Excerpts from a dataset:
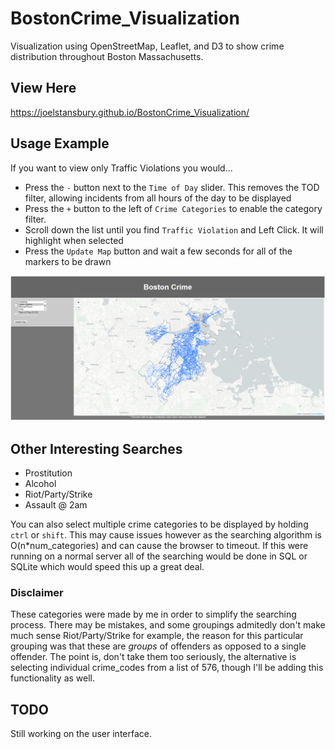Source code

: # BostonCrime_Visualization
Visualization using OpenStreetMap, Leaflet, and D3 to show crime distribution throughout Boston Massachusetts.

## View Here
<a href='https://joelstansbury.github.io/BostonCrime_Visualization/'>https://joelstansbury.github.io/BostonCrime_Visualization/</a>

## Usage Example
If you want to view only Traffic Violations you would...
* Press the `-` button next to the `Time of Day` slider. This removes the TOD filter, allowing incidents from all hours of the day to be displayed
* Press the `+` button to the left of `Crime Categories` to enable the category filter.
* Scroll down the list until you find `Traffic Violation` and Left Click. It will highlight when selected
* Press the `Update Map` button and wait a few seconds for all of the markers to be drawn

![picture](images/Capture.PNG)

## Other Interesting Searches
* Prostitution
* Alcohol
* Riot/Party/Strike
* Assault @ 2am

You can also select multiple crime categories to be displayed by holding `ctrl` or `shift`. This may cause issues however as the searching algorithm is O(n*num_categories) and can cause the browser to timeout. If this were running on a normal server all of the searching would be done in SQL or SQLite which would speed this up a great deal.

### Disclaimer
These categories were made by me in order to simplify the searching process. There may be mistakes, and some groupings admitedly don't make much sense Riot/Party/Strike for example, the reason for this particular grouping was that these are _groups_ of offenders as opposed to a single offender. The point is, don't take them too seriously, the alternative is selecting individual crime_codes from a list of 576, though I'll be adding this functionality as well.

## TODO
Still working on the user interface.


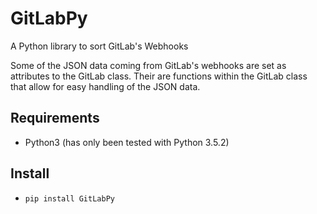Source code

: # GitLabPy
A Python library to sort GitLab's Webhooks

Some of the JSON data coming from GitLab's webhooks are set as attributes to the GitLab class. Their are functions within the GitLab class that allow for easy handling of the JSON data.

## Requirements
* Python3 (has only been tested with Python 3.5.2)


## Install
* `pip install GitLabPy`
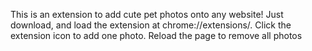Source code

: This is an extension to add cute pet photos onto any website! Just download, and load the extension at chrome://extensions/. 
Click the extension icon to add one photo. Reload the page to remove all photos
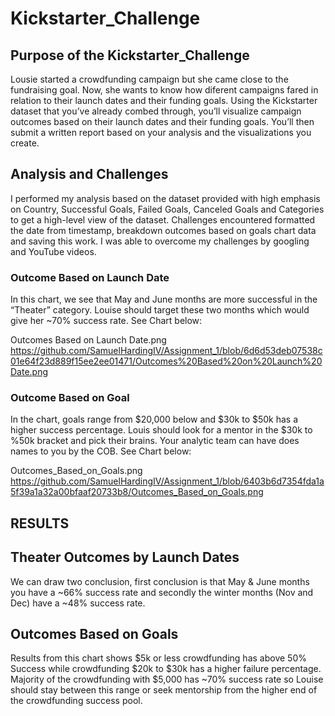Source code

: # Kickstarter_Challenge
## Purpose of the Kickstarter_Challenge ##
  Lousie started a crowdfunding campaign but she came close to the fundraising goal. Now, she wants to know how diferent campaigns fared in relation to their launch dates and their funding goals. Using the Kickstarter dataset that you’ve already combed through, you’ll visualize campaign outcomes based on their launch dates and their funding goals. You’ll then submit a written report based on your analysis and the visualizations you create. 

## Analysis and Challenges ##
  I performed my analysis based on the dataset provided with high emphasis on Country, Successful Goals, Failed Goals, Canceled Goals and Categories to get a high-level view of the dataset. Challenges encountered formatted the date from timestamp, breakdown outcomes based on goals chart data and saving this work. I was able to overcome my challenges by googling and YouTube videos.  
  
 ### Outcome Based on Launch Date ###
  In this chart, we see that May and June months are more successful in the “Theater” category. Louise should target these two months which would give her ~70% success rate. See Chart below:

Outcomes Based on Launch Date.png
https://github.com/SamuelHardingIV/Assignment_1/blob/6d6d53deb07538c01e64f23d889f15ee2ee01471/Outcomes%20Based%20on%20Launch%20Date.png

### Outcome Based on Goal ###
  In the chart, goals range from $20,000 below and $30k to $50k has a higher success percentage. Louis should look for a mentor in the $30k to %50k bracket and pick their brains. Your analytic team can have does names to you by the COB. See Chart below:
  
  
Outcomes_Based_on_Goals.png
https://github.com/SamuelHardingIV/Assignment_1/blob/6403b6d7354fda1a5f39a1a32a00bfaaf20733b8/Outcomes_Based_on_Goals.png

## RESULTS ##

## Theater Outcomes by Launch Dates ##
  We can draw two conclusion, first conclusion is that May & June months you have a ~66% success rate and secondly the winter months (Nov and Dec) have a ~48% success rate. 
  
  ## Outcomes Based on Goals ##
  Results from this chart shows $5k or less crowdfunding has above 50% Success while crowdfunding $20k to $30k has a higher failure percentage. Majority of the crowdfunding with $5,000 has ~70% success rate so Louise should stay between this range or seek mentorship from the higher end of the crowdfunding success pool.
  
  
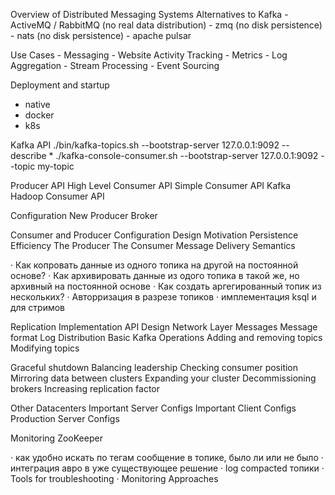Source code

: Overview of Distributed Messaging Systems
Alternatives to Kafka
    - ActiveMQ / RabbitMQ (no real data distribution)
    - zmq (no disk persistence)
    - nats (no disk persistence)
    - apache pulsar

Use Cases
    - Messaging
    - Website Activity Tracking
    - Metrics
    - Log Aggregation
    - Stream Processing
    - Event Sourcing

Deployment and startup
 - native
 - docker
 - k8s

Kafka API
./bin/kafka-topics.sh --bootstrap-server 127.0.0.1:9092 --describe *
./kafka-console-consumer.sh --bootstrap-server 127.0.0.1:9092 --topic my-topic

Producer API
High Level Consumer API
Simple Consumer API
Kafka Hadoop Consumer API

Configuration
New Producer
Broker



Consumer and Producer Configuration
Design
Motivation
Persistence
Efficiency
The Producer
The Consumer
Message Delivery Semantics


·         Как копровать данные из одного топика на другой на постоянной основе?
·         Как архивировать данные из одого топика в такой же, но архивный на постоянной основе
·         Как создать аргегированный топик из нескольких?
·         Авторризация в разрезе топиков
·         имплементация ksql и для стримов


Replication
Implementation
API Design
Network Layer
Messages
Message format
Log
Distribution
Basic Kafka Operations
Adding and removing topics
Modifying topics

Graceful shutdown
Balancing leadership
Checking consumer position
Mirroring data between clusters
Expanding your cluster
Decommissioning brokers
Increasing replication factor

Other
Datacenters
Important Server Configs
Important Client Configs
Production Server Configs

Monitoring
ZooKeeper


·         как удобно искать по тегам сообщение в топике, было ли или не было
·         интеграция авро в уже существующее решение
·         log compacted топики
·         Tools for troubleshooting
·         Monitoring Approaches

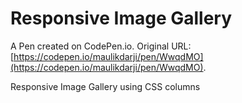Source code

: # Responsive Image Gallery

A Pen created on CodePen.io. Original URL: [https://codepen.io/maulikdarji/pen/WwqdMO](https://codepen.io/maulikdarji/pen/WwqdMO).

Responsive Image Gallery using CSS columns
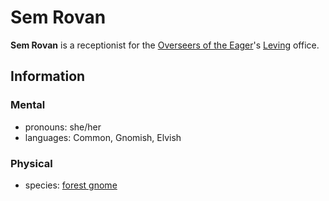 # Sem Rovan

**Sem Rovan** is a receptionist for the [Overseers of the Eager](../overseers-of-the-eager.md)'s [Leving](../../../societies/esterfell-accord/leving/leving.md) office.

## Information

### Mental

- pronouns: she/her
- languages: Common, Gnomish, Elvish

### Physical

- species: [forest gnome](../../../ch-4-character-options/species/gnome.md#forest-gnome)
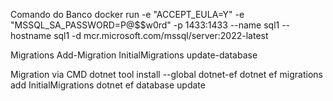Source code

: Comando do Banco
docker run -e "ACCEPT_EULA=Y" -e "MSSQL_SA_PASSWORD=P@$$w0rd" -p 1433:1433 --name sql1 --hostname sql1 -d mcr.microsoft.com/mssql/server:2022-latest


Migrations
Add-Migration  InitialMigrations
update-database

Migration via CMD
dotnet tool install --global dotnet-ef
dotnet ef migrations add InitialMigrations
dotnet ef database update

### DESCRIPTION OF THE TASK
Could you restate, word for word, the lines above from the one with "## Usage Example" to the one with "You can also", both included?

### RESULT BELOW
## Usage Example
If you want to view only Traffic Violations you would...
* Press the `-` button next to the `Time of Day` slider. This removes the TOD filter, allowing incidents from all hours of the day to be displayed
* Press the `+` button to the left of `Crime Categories` to enable the category filter.
* Scroll down the list until you find `Traffic Violation` and Left Click. It will highlight when selected
* Press the `Update Map` button and wait a few seconds for all of the markers to be drawn

![picture](images/Capture.PNG)

## Other Interesting Searches
* Prostitution
* Alcohol
* Riot/Party/Strike
* Assault @ 2am

You can also select multiple crime categories to be displayed by holding `ctrl` or `shift`. This may cause issues however as the searching algorithm is O(n*num_categories) and can cause the browser to timeout. If this were running on a normal server all of the searching would be done in SQL or SQLite which would speed this up a great deal.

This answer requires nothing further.